Vooral de hoofdstukken over Meckering zijn sterk. Hij is het ultieme romanpersonage. Op een avond bij Man&Post neemt hij het woord. ‘Bij wijze van antwoord bracht Meckering zijn BV ter sprake, Meckering Consultancy, opgericht in 1986. De eerste daad van de BV had uit de aanschaf van een wedstrijdbiljart bestaan, vervolgde hij. Aan de anderen legde hij uit, op een toon alsof hij college gaf, dat het biljart, evenals een donkergroene BMW, een Voyager-terreinwagen, de gouden Mercedes-cabriolet, diverse woonhuizen, een Frans kasteeltje en een woonwagen, niet hem toebehoorden, maar de BV.’

Meteen wordt duidelijk met wat voor man we te maken hebben. Een man die alle aandacht opeist in een ruimte, die hier en daar BV’tjes opricht, in een grote wagen rijdt. Het is een levensgenieter, iemand die overal bulderend binnenkomt, iemand die lastige levensvragen laat beantwoorden door gewoonweg Het boek met alle Antwoorden (‘een vuistdik boek met een zwarte kaft’) open te slaan. Isebrand laat zich gemakkelijk door hem overhalen. Toch wordt Meckering nergens onsympathiek. Het is ergens ook een goeierd die zo graag weer contact wil hebben met zijn zoon. En het is zeker geen domme man. Samen met Isebrand werkt hij aan Het boek Ont, over het voorvoegsel ont-, een idee dat ontstaat tijdens een nutteloze reis naar het regenachtige Münster.
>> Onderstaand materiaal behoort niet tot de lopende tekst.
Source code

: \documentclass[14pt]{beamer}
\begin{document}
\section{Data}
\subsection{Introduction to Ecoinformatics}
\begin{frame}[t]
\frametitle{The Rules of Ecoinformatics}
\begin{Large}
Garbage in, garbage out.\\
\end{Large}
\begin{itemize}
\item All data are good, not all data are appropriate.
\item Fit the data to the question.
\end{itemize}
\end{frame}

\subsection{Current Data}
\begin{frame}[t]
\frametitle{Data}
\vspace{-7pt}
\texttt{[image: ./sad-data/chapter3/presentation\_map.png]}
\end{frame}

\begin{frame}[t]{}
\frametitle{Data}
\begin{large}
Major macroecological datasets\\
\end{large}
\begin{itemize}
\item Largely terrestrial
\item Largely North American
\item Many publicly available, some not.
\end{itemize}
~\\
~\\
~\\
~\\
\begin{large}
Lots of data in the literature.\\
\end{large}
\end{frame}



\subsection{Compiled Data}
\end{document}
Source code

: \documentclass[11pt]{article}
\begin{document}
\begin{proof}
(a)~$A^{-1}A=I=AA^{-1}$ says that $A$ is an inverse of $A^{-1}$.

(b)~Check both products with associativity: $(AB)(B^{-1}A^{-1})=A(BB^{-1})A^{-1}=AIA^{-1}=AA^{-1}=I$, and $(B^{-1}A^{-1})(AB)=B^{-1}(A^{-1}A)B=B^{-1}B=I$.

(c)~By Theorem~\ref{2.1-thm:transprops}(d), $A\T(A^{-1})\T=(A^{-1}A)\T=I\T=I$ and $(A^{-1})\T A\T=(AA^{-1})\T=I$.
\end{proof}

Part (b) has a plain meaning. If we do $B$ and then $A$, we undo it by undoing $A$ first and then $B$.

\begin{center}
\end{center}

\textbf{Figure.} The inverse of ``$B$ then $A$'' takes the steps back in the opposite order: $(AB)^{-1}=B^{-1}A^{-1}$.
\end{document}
Valens’ roman is ook een ode aan de stad Groningen. Een ieder die er woont of er geregeld komt, herkent de talloze plekken die de schrijver zo sterk beschrijft. Alleen al de plek waar Isebrand woont: ‘Op de tweede etage van A­-Kerkhof 16, een onbeduidend pand tegenover de A-Kerk, met op straatniveau Ruitersporthuis Pel, stond Isebrand Schut voor het raam van zijn woonkamer te roken en keek naar het noodweer dat was losgebroken boven de stad. Het onweerde en een sluierdichte plasregen sloeg en beukte op het kerklichaam.’ En: ‘Over het algemeen wordt Groningen met de Martinitoren geasso­cieerd, en dat is ook wel terecht. Maar de gouden A-­Kerk, de num­mer twee op kerk-­ en torenspitsgebied in deze stad, is eveneens de moeite waard en bijna net zo markant en centraal gelegen. De mooie locatie van Isebrands woning daar pal tegenover betekende dat hij ondanks alles toch iets aparts had, haast iemand wás.’

Ook uit deze zinnen knalt de vertelkracht van Valens. Het ritme, het binnenrijm, de ironie. Tot slot daarom nog een kleine bloemlezing:

Gebiologeerd keek Isebrand naar het geweld waarmee de wolk die boven Groningen hing de kerk probeerde te verdrinken. Het huis van God wordt ontleed door het hemelwater, dacht hij, en doofde de sigaret.

Terwijl zijn moeder in haar glorietijd in bar­dancing Het Vierluik toch tot Miss Tolbert was gekroond en in mei 1970 zelfs de voor­kant van de Hitweek had gesierd, was Isebrand geen knappe vent om te zien.

De dissertatie over gemeentelijke automatiseringsprocessen waar Meckering al vijftien jaar aan bezig was, onder supervisie van diverse promotoren, die een voor een de laatste adem hadden uitgeblazen, werd opgegeven.

Als Sylvio lachte, dekte hij met de ene hand zijn mond toe, alsof hij zich schaamde voor zijn gebit, en petste met de andere zichzelf op de knie. In een spasme waarbij alle ledematen betrokken waren, van hoofd tot voeten, ruimde de gepantserde broeder even het veld voor een roze, weldoorvoed kind uit Westerwolde, dat over de dorsvloer rolde van plezier.

Bart Temme

Anton Valens – Het boek Ont. Augustus, Amsterdam, 350 blz. € 19,95.